CLYDE: From my sketchbook. It was the picture underneath. Luke wanted me to draw it so that when Lisa brought the lock into existence, she brought K9 to life too.
RANI: You mean you knew what he was up to?
CLYDE: Of course I didn't. But I trusted him. My man.
LUKE: Come on, we've got to find Mum.
HARDING: Mia bella. Oh. Miss Trupp!

[Reception]

(Everyone has been released from the paintings.)
LUKE: Mum?
SARAH JANE: Oh, Luke! Oh, you're safe.
(Mr. Harding runs through.)
LUKE: Where's he going?

[Display gallery]

(Harding helps Phyllis up from the carpet in front of the Mona Lisa.)
HARDING: Oh, Miss Trupp. Phyllis.
PHYLLIS: I've had the most bizarre dream.
HARDING: So have I. The most bizarre, frightening dream for twenty five years. When true happiness was right there under my nose. Call me Lionel.
PHYLLIS: Lionel? Call you Lionel?
HARDING: It's my name, Miss Trupp. I mean, Phyllis. My first name.
PHYLLIS: I know it's your name, Harders. Mona Lisa dumped you, did she?
HARDING: I'm sorry. I don't understand.
PHYLLIS: Oh, I heard you. Mia bella. That trollop imprisoned me, and you were all over her. You, you art tart!
HARDING: Phyllis! Wait! Please!
CLYDE: Uh oh. Looks like you've painted yourself into a corner there, Harders.
SARAH JANE: A living consciousness imprisoned like that. I almost feel sorry for her.
RANI: Almost?
SARAH JANE: Well, you can go off someone when they trap you in a picture. But I knew you three would always be there for me.
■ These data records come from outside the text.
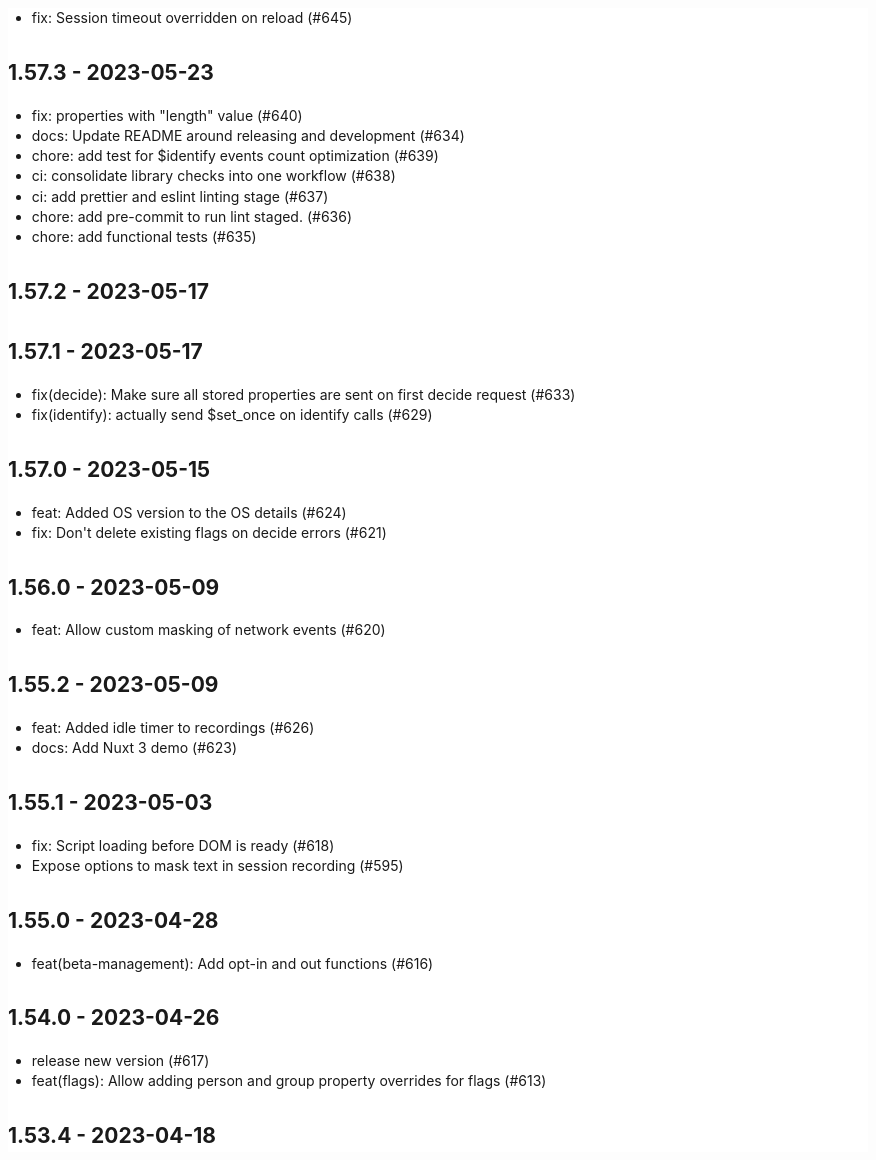- fix: Session timeout overridden on reload (#645)

## 1.57.3 - 2023-05-23

- fix: properties with "length" value (#640)
- docs: Update README around releasing and development (#634)
- chore: add test for $identify events count optimization (#639)
- ci: consolidate library checks into one workflow (#638)
- ci: add prettier and eslint linting stage (#637)
- chore: add pre-commit to run lint staged. (#636)
- chore: add functional tests (#635)

## 1.57.2 - 2023-05-17



## 1.57.1 - 2023-05-17

- fix(decide): Make sure all stored properties are sent on first decide request (#633)
- fix(identify): actually send $set_once on identify calls (#629)

## 1.57.0 - 2023-05-15

- feat: Added OS version to the OS details (#624)
- fix: Don't delete existing flags on decide errors (#621)

## 1.56.0 - 2023-05-09

- feat: Allow custom masking of network events (#620)

## 1.55.2 - 2023-05-09

- feat: Added idle timer to recordings (#626)
- docs: Add Nuxt 3 demo  (#623)

## 1.55.1 - 2023-05-03

- fix: Script loading before DOM is ready (#618)
- Expose options to mask text in session recording (#595)

## 1.55.0 - 2023-04-28

- feat(beta-management): Add opt-in and out functions (#616)

## 1.54.0 - 2023-04-26

- release new version (#617)
- feat(flags): Allow adding person and group property overrides for flags (#613)

## 1.53.4 - 2023-04-18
I knew you wouldn't let me down.
CLYDE: Well, it was all down to Luke, really.
SARAH JANE: I know, and I am so proud of you. My wonderful, clever, resourceful, dependable son.
LUKE: And messy?
SARAH JANE: Oh, yes, that as well. But then nobody's perfect.
RANI: Yeah, look at Mona Lisa.
LUKE: And I'll sort out my room when we get home. I promise.
SARAH JANE: And while you're doing that, Clyde and I will be having a little chat about Sontaran blasters.